▸ TASK OBJECTIVE
Leave out the pictures, and write out exactly the lines from the beginning of the material to the line holding "A Quantized, Low-Memory", that line included, and nothing else.

▸ RECORDS PROVIDED
-- Opening Marker --

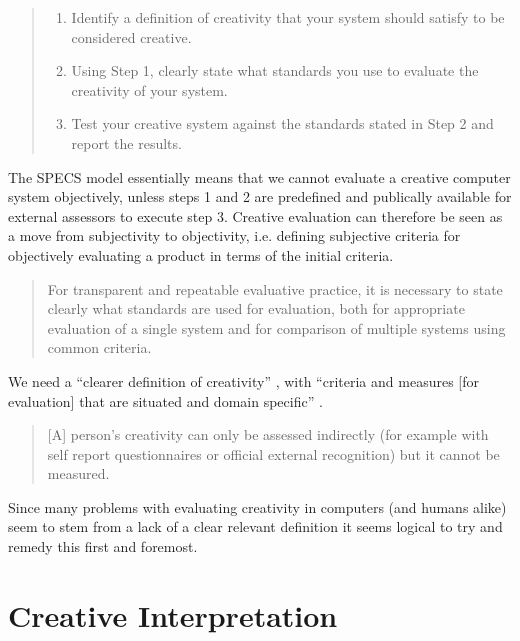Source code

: \begin{quote}
  \begin{enumerate}
    \item Identify a definition of creativity that your system should satisfy to be considered creative.
    \item Using Step 1, clearly state what standards you use to evaluate the creativity of your system.
    \item Test your creative system against the standards stated in Step 2 and report the results.
  \end{enumerate}
\end{quote}

The \ac{SPECS} model essentially means that we cannot evaluate a creative computer system objectively, unless steps 1 and 2 are predefined and publically available for external assessors to execute step 3. Creative evaluation can therefore be seen as a move from subjectivity to objectivity, i.e. defining subjective criteria for objectively evaluating a product in terms of the initial criteria.

\begin{quotation}
  For transparent and repeatable evaluative practice, it is necessary to state clearly what standards are used for evaluation, both for appropriate evaluation of a single system and for comparison of multiple systems using common criteria. 
\end{quotation}

We need a ``clearer definition of creativity'' \autocite{Mayer1999}, with ``criteria and measures [for evaluation] that are situated and domain specific'' \autocite{Candy2012}.

\begin{quotation}
  [A] person's creativity can only be assessed indirectly (for example with self report questionnaires or official external recognition) but it cannot be measured. 
\end{quotation}

Since many problems with evaluating creativity in computers (and humans alike) seem to stem from a lack of a clear relevant definition it seems logical to try and remedy this first and foremost.


\section{Creative Interpretation}
\label{s:creatint}

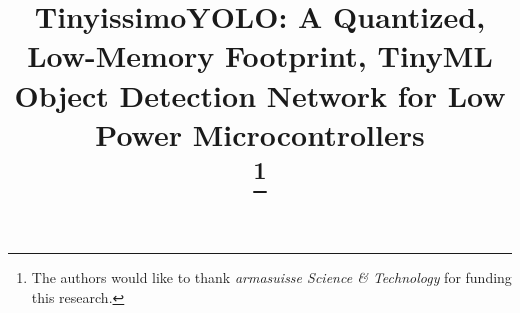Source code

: \documentclass[conference]{IEEEtran}
\begin{document}
\title{TinyissimoYOLO: A Quantized, Low-Memory Footprint, TinyML Object Detection Network for Low Power Microcontrollers  \\
\thanks{The authors would like to thank \textit{armasuisse Science \& Technology} for funding this research.}
}

\author{
\IEEEauthorblockA{\textit{Center for Project Based Learning - ETH Zürich}\\
julian.moosmann, marco.giordano, christian.vogt, michele.magno@pbl.ee.ethz.ch}
}


\maketitle
\end{document}
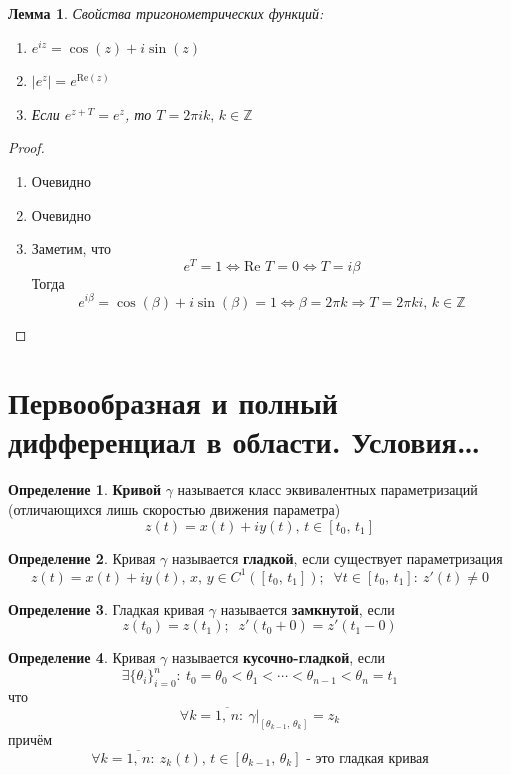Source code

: \documentclass[a4paper,12pt]{article}
\theoremstyle{plain}
\newtheorem{lemma}{Лемма}[section]
\theoremstyle{definition}
\newtheorem{definition}{Определение}[section]
\theoremstyle{remark}
\begin{document}
\begin{lemma}
	Свойства тригонометрических функций:
	\begin{enumerate}
		\item $e^{iz} = \cos(z) + i\sin(z)$
		\item $\vert e^z\vert = e^{\text{Re}(z)}$
		\item Если $e^{z + T} = e^z$, то $T = 2\pi ik,\, k \in \mathbb{Z}$
	\end{enumerate}
\end{lemma}

\begin{proof}
	\begin{enumerate}
		\item Очевидно
		\item Очевидно
		\item Заметим, что
		      \[
			      e^T = 1 \Leftrightarrow \text{Re }T = 0 \Leftrightarrow T = i\beta
		      \]
		      Тогда
		      \[
			      e^{i\beta} = \cos(\beta) + i\sin(\beta) = 1 \Leftrightarrow \beta = 2\pi k \Rightarrow T = 2\pi ki,\, k \in \mathbb{Z}
		      \]
	\end{enumerate}
\end{proof}

\section{Первообразная и полный дифференциал в области. Условия\dots}
\begin{definition}
	\textbf{Кривой} $\gamma$ называется класс эквивалентных параметризаций (отличающихся лишь скоростью движения параметра)
	\[
		z(t) = x(t) + iy(t),\, t \in [t_0,\, t_1]
	\]
\end{definition}

\begin{definition}
	Кривая $\gamma$ называется \textbf{гладкой}, если существует параметризация
	\[
		z(t) = x(t) + iy(t),\, x,\, y \in C^1([t_0,\, t_1]);\;\; \forall t \in [t_0,\, t_1] :\: z'(t) \neq 0
	\]
\end{definition}

\begin{definition}
	Гладкая кривая $\gamma$ называется \textbf{замкнутой}, если
	\[
		z(t_0) = z(t_1);\;\; z'(t_0 + 0) = z'(t_1 - 0)
	\]
\end{definition}

\begin{definition}
	Кривая $\gamma$ называется \textbf{кусочно-гладкой}, если
	\[
		\exists\{\theta_i\}_{i = 0}^n :\: t_0 = \theta_0 < \theta_1 < \cdots < \theta_{n - 1} < \theta_n = t_1
	\]
	что
	\[
		\forall k = \overline{1,\,n} :\: \gamma|_{[\theta_{k - 1},\, \theta_k]} = z_k
	\]
	причём
	\[
		\forall k = \overline{1,\,n} :\: z_k(t),\, t \in [\theta_{k-1},\, \theta_k] \text{ - это гладкая кривая}
	\]
\end{definition}
\end{document}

-- Closing Marker --

▸ ANSWER BOX
Source code

: \begin{quote}
  \begin{enumerate}
    \item Identify a definition of creativity that your system should satisfy to be considered creative.
    \item Using Step 1, clearly state what standards you use to evaluate the creativity of your system.
    \item Test your creative system against the standards stated in Step 2 and report the results.
  \end{enumerate}
\end{quote}

The \ac{SPECS} model essentially means that we cannot evaluate a creative computer system objectively, unless steps 1 and 2 are predefined and publically available for external assessors to execute step 3. Creative evaluation can therefore be seen as a move from subjectivity to objectivity, i.e. defining subjective criteria for objectively evaluating a product in terms of the initial criteria.

\begin{quotation}
  For transparent and repeatable evaluative practice, it is necessary to state clearly what standards are used for evaluation, both for appropriate evaluation of a single system and for comparison of multiple systems using common criteria. 
\end{quotation}

We need a ``clearer definition of creativity'' \autocite{Mayer1999}, with ``criteria and measures [for evaluation] that are situated and domain specific'' \autocite{Candy2012}.

\begin{quotation}
  [A] person's creativity can only be assessed indirectly (for example with self report questionnaires or official external recognition) but it cannot be measured. 
\end{quotation}

Since many problems with evaluating creativity in computers (and humans alike) seem to stem from a lack of a clear relevant definition it seems logical to try and remedy this first and foremost.


\section{Creative Interpretation}
\label{s:creatint}

Source code

: \documentclass[conference]{IEEEtran}
\begin{document}
\title{TinyissimoYOLO: A Quantized, Low-Memory Footprint, TinyML Object Detection Network for Low Power Microcontrollers  \\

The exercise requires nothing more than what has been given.